By Chris Devine and Callum Dent at Trent Bridge
James Anderson paid tribute to the “class and determination” of Alastair Cook and Kevin Pietersen after England’s most experienced batsmen responded calmly to an astonishing debut innings from Ashton Agar in the first Investec Ashes Test.
Teenage left-arm spinner Agar compiled 98 - the highest score by a Test number 11 - and shared a scarcely-believable 163 with Phil Hughes to extend Australia’s first innings to 280 all out on day two at Trent Bridge.
That put the tourists 65 ahead and they subsequently strengthened their position when Mitchell Starc removed Joe Root and Jonathan Trott with successive balls, leaving England 11 for two at tea.
Faced with a perilous position, Cook and Pietersen dug in to share an unbroken 69 in 35 overs.
England therefore led by 15 at stumps and had reason to be grateful for two players boasting a combined total of more than 15,000 Test runs.
Anderson, who also shone by completing a wonderful five-wicket haul prior to Agar’s heroics, said: “It was a really tricky period for us losing two early wickets and I thought they (Cook and Pietersen) showed a lot of class and determination to get us through that tricky period. Hopefully they can build on that tomorrow.”
After jokingly suggesting 500 would represent a tricky chase for Australia, Anderson conceded it was difficult to assess how many second-innings runs England will require.
“I’m not sure really,” he continued. “The pitch doesn’t look to be deteriorating that much.
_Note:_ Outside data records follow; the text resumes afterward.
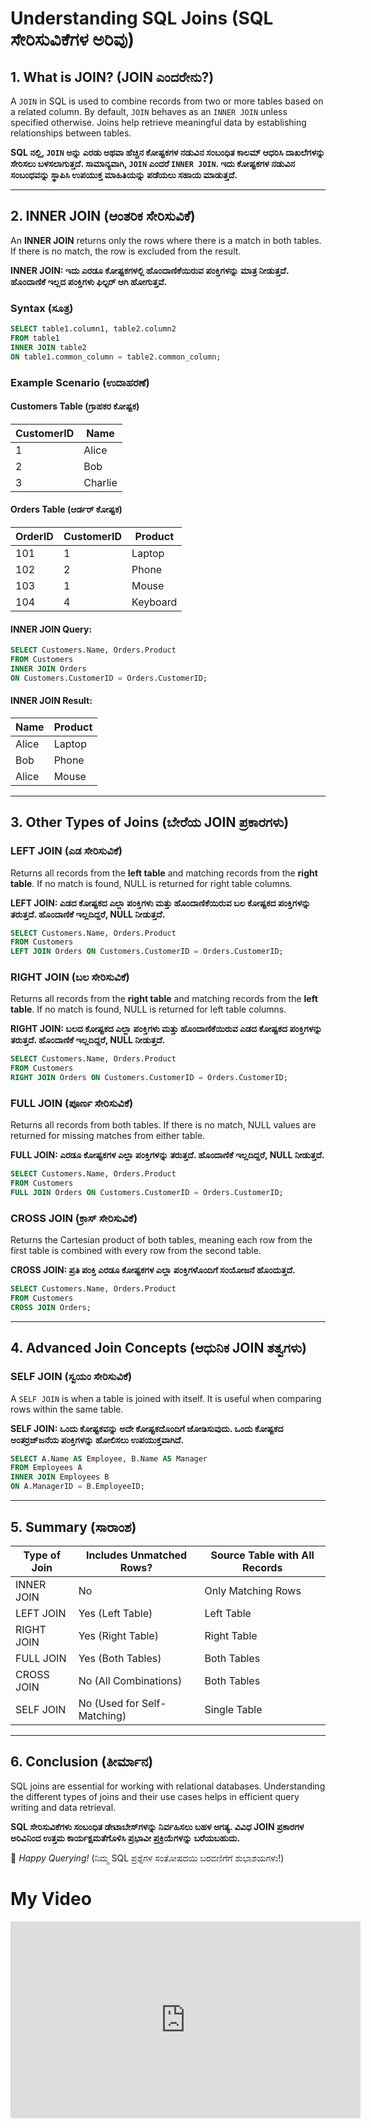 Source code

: # Understanding SQL Joins (SQL ಸೇರಿಸುವಿಕೆಗಳ ಅರಿವು)

## 1. What is JOIN? (JOIN ಎಂದರೇನು?)
A `JOIN` in SQL is used to combine records from two or more tables based on a related column. By default, `JOIN` behaves as an `INNER JOIN` unless specified otherwise. Joins help retrieve meaningful data by establishing relationships between tables.

**SQL ನಲ್ಲಿ, `JOIN` ಅನ್ನು ಎರಡು ಅಥವಾ ಹೆಚ್ಚಿನ ಕೋಷ್ಟಕಗಳ ನಡುವಿನ ಸಂಬಂಧಿತ ಕಾಲಮ್ ಆಧರಿಸಿ ದಾಖಲೆಗಳನ್ನು ಸೇರಿಸಲು ಬಳಸಲಾಗುತ್ತದೆ. ಸಾಮಾನ್ಯವಾಗಿ, `JOIN` ಎಂದರೆ `INNER JOIN`. ಇದು ಕೋಷ್ಟಕಗಳ ನಡುವಿನ ಸಂಬಂಧವನ್ನು ಸ್ಥಾಪಿಸಿ ಉಪಯುಕ್ತ ಮಾಹಿತಿಯನ್ನು ಪಡೆಯಲು ಸಹಾಯ ಮಾಡುತ್ತದೆ.**

---

## 2. INNER JOIN (ಆಂತರಿಕ ಸೇರಿಸುವಿಕೆ)
An **INNER JOIN** returns only the rows where there is a match in both tables. If there is no match, the row is excluded from the result.

**INNER JOIN: ಇದು ಎರಡೂ ಕೋಷ್ಟಕಗಳಲ್ಲಿ ಹೊಂದಾಣಿಕೆಯಿರುವ ಪಂಕ್ತಿಗಳನ್ನು ಮಾತ್ರ ನೀಡುತ್ತದೆ. ಹೊಂದಾಣಿಕೆ ಇಲ್ಲದ ಪಂಕ್ತಿಗಳು ಫಿಲ್ಟರ್ ಆಗಿ ಹೋಗುತ್ತವೆ.**

### Syntax (ಸೂತ್ರ)
```sql
SELECT table1.column1, table2.column2
FROM table1
INNER JOIN table2
ON table1.common_column = table2.common_column;
```

### Example Scenario (ಉದಾಹರಣೆ)

#### Customers Table (ಗ್ರಾಹಕರ ಕೋಷ್ಟಕ)
| CustomerID | Name      |
|------------|----------|
| 1          | Alice    |
| 2          | Bob      |
| 3          | Charlie  |

#### Orders Table (ಆರ್ಡರ್ ಕೋಷ್ಟಕ)
| OrderID | CustomerID | Product  |
|---------|-----------|----------|
| 101     | 1         | Laptop   |
| 102     | 2         | Phone    |
| 103     | 1         | Mouse    |
| 104     | 4         | Keyboard |

#### INNER JOIN Query:
```sql
SELECT Customers.Name, Orders.Product 
FROM Customers 
INNER JOIN Orders 
ON Customers.CustomerID = Orders.CustomerID;
```

#### INNER JOIN Result:
| Name   | Product  |
|--------|---------|
| Alice  | Laptop  |
| Bob    | Phone   |
| Alice  | Mouse   |

---

## 3. Other Types of Joins (ಬೇರೆಯ JOIN ಪ್ರಕಾರಗಳು)

### LEFT JOIN (ಎಡ ಸೇರಿಸುವಿಕೆ)
Returns all records from the **left table** and matching records from the **right table**. If no match is found, NULL is returned for right table columns.

**LEFT JOIN: ಎಡದ ಕೋಷ್ಟಕದ ಎಲ್ಲಾ ಪಂಕ್ತಿಗಳು ಮತ್ತು ಹೊಂದಾಣಿಕೆಯಿರುವ ಬಲ ಕೋಷ್ಟಕದ ಪಂಕ್ತಿಗಳನ್ನು ತರುತ್ತದೆ. ಹೊಂದಾಣಿಕೆ ಇಲ್ಲದಿದ್ದರೆ, NULL ನೀಡುತ್ತದೆ.**

```sql
SELECT Customers.Name, Orders.Product
FROM Customers
LEFT JOIN Orders ON Customers.CustomerID = Orders.CustomerID;
```

### RIGHT JOIN (ಬಲ ಸೇರಿಸುವಿಕೆ)
Returns all records from the **right table** and matching records from the **left table**. If no match is found, NULL is returned for left table columns.

**RIGHT JOIN: ಬಲದ ಕೋಷ್ಟಕದ ಎಲ್ಲಾ ಪಂಕ್ತಿಗಳು ಮತ್ತು ಹೊಂದಾಣಿಕೆಯಿರುವ ಎಡದ ಕೋಷ್ಟಕದ ಪಂಕ್ತಿಗಳನ್ನು ತರುತ್ತದೆ. ಹೊಂದಾಣಿಕೆ ಇಲ್ಲದಿದ್ದರೆ, NULL ನೀಡುತ್ತದೆ.**

```sql
SELECT Customers.Name, Orders.Product
FROM Customers
RIGHT JOIN Orders ON Customers.CustomerID = Orders.CustomerID;
```

### FULL JOIN (ಪೂರ್ಣ ಸೇರಿಸುವಿಕೆ)
Returns all records from both tables. If there is no match, NULL values are returned for missing matches from either table.

**FULL JOIN: ಎರಡೂ ಕೋಷ್ಟಕಗಳ ಎಲ್ಲಾ ಪಂಕ್ತಿಗಳನ್ನು ತರುತ್ತದೆ. ಹೊಂದಾಣಿಕೆ ಇಲ್ಲದಿದ್ದರೆ, NULL ನೀಡುತ್ತದೆ.**

```sql
SELECT Customers.Name, Orders.Product
FROM Customers
FULL JOIN Orders ON Customers.CustomerID = Orders.CustomerID;
```

### CROSS JOIN (ಕ್ರಾಸ್ ಸೇರಿಸುವಿಕೆ)
Returns the Cartesian product of both tables, meaning each row from the first table is combined with every row from the second table.

**CROSS JOIN: ಪ್ರತಿ ಪಂಕ್ತಿ ಎರಡೂ ಕೋಷ್ಟಕಗಳ ಎಲ್ಲಾ ಪಂಕ್ತಿಗಳೊಂದಿಗೆ ಸಂಯೋಜನೆ ಹೊಂದುತ್ತದೆ.**

```sql
SELECT Customers.Name, Orders.Product
FROM Customers
CROSS JOIN Orders;
```

---

## 4. Advanced Join Concepts (ಆಧುನಿಕ JOIN ತತ್ವಗಳು)

### SELF JOIN (ಸ್ವಯಂ ಸೇರಿಸುವಿಕೆ)
A `SELF JOIN` is when a table is joined with itself. It is useful when comparing rows within the same table.

**SELF JOIN: ಒಂದು ಕೋಷ್ಟಕವನ್ನು ಅದೇ ಕೋಷ್ಟಕದೊಂದಿಗೆ ಜೋಡಿಸುವುದು. ಒಂದು ಕೋಷ್ಟಕದ ಅಂತರ್ರಜ್‌ಜನೆಯ ಪಂಕ್ತಿಗಳನ್ನು ಹೋಲಿಸಲು ಉಪಯುಕ್ತವಾಗಿದೆ.**

```sql
SELECT A.Name AS Employee, B.Name AS Manager
FROM Employees A
INNER JOIN Employees B
ON A.ManagerID = B.EmployeeID;
```

---

## 5. Summary (ಸಾರಾಂಶ)
| Type of Join  | Includes Unmatched Rows? | Source Table with All Records |
|--------------|-------------------------|-------------------------------|
| INNER JOIN  | No                        | Only Matching Rows            |
| LEFT JOIN   | Yes (Left Table)          | Left Table                    |
| RIGHT JOIN  | Yes (Right Table)         | Right Table                   |
| FULL JOIN   | Yes (Both Tables)         | Both Tables                   |
| CROSS JOIN  | No (All Combinations)     | Both Tables                   |
| SELF JOIN   | No (Used for Self-Matching) | Single Table |

---

## 6. Conclusion (ತೀರ್ಮಾನ)
SQL joins are essential for working with relational databases. Understanding the different types of joins and their use cases helps in efficient query writing and data retrieval.

**SQL ಸೇರಿಸುವಿಕೆಗಳು ಸಂಬಂಧಿತ ಡೇಟಾಬೇಸ್‌ಗಳನ್ನು ನಿರ್ವಹಿಸಲು ಬಹಳ ಅಗತ್ಯ. ವಿವಿಧ JOIN ಪ್ರಕಾರಗಳ ಅರಿವಿನಿಂದ ಉತ್ತಮ ಕಾರ್ಯಕ್ಷಮತೆಗೊಳಿಸಿ ಪ್ರಭಾವೀ ಪ್ರಕ್ರಿಯೆಗಳನ್ನು ಬರೆಯಬಹುದು.**

🚀 *Happy Querying!* (ನಿಮ್ಮ SQL ಪ್ರಶ್ನೆಗಳ ಸಂತೋಷದಯಿ ಬರವಣಿಗೆಗೆ ಶುಭಾಶಯಗಳು!)

# My Video

<iframe width="560" height="315" 
    src="https://www.youtube.com/embed/7mz73uXD9DA?si=zcukn2py0A9dgA_u"
    title="YouTube video player" frameborder="0" 
    allow="accelerometer; autoplay; clipboard-write; encrypted-media; gyroscope; picture-in-picture; web-share" 
    referrerpolicy="strict-origin-when-cross-origin" allowfullscreen>
</iframe>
We saw a few balls that spun from Swanny. Nothing from the seamers has really gone up or down.
“First and foremost we’ve got to bat very, very well tomorrow to get in any sort of position to win this game.”
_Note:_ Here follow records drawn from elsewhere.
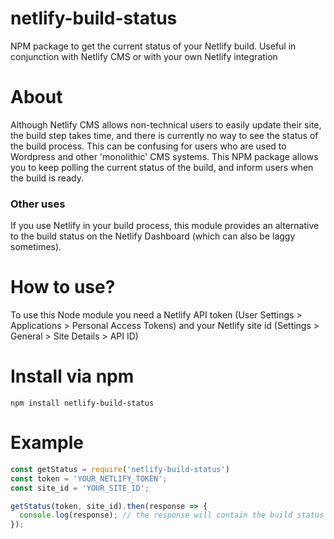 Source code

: # netlify-build-status

NPM package to get the current status of your Netlify build. Useful in conjunction with Netlify CMS or with your own Netlify integration

# About

Although Netlify CMS allows non-technical users to easily update their site, the build step takes time, and there is currently no way to see the status of the build process. This can be confusing for users who are used to Wordpress and other 'monolithic' CMS systems. This NPM package allows you to keep polling the current status of the build, and inform users when the build is ready.

### Other uses

If you use Netlify in your build process, this module provides an alternative to the build status on the Netlify Dashboard (which can also be laggy sometimes).

# How to use?

To use this Node module you need a Netlify API token (User Settings > Applications > Personal Access Tokens) and your Netlify site id (Settings > General > Site Details > API ID)

# Install via npm

    npm install netlify-build-status

# Example

```javascript
const getStatus = require('netlify-build-status')
const token = 'YOUR_NETLIFY_TOKEN';
const site_id = 'YOUR_SITE_ID';

getStatus(token, site_id).then(response => {
  console.log(response); // the response will contain the build status of the latest build
});
```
Anderson drew laughter from the assembled journalists when asked if there was a time during Agar’s innings when he felt he was witnessing a special Ashes moment.
The seamer initially responded yes, before smiling and admitting: “Well, I probably didn’t think that, no! But I’m sure it will be looked back on as one.
“I thought he played brilliantly. In a pressure situation he coped with it really well and really did frustrate us for a while.
“Teams are allowed to play well; batters are allowed to put on partnerships. It’s our job to somehow try and break that partnership and show some skill to do it.
“That’s the nature of Test cricket. You get big momentum shifts.”
Agar admitted his record-breaking display exceeded his wildest dreams.
The 19-year-old, picked ahead of experienced tweaker Nathan Lyon, hit the headlines for his batting rather than his bowling after striking 12 fours and two maximums in a remarkable 102-ball innings.
Agar said: "It's a dream come true. Forever, I've dreamt of playing Test cricket for Australia.
"For my debut to start the way it has, I'm over the moon. Darren Lehmann just told me to bat the way I know how to bat.
"He's told the whole team to back their own natural styles. That's the way I like to bat - take the game on - so that's what I tried to do.
"To make a hundred in an Ashes Test would have been awesome. Obviously, it's a dream to make a Test match hundred. But I didn't really dream I was going to make 98 on debut - so I'm very, very happy."
Agar revealed he was surprised to hear home fans willing him on to three figures, adding: “I was surprised by the support I was getting from the whole crowd. They were very supportive. There was a bit of sympathy from them and it was nice.”